# [Task directions]
From the first line of the records down to the one that holds "방식으로 처리하기 때문입니다.", transcribe each line exactly and add nothing.

[Stored data]
>>
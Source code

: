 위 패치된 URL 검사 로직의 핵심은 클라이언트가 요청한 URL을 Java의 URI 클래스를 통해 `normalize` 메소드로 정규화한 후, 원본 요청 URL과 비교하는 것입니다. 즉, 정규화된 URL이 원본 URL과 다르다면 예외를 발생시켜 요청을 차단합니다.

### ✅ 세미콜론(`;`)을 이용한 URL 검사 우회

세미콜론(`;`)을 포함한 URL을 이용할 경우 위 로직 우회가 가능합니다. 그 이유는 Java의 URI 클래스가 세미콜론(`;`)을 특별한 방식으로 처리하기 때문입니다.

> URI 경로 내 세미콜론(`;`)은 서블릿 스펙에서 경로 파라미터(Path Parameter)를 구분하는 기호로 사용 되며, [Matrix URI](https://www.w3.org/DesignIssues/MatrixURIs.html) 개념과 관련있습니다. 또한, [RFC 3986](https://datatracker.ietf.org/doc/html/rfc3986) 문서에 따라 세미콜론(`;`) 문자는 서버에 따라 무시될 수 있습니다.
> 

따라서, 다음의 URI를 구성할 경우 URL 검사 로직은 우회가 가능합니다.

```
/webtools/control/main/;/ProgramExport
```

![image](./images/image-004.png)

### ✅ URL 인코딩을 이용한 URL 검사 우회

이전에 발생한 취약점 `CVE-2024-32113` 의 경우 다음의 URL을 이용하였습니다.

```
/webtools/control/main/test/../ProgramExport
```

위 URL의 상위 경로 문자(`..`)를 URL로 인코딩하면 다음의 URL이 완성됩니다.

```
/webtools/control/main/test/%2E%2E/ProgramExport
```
<<
# [Worked solution]
Source code

: 위 패치된 URL 검사 로직의 핵심은 클라이언트가 요청한 URL을 Java의 URI 클래스를 통해 `normalize` 메소드로 정규화한 후, 원본 요청 URL과 비교하는 것입니다. 즉, 정규화된 URL이 원본 URL과 다르다면 예외를 발생시켜 요청을 차단합니다.

### ✅ 세미콜론(`;`)을 이용한 URL 검사 우회

세미콜론(`;`)을 포함한 URL을 이용할 경우 위 로직 우회가 가능합니다. 그 이유는 Java의 URI 클래스가 세미콜론(`;`)을 특별한 방식으로 처리하기 때문입니다.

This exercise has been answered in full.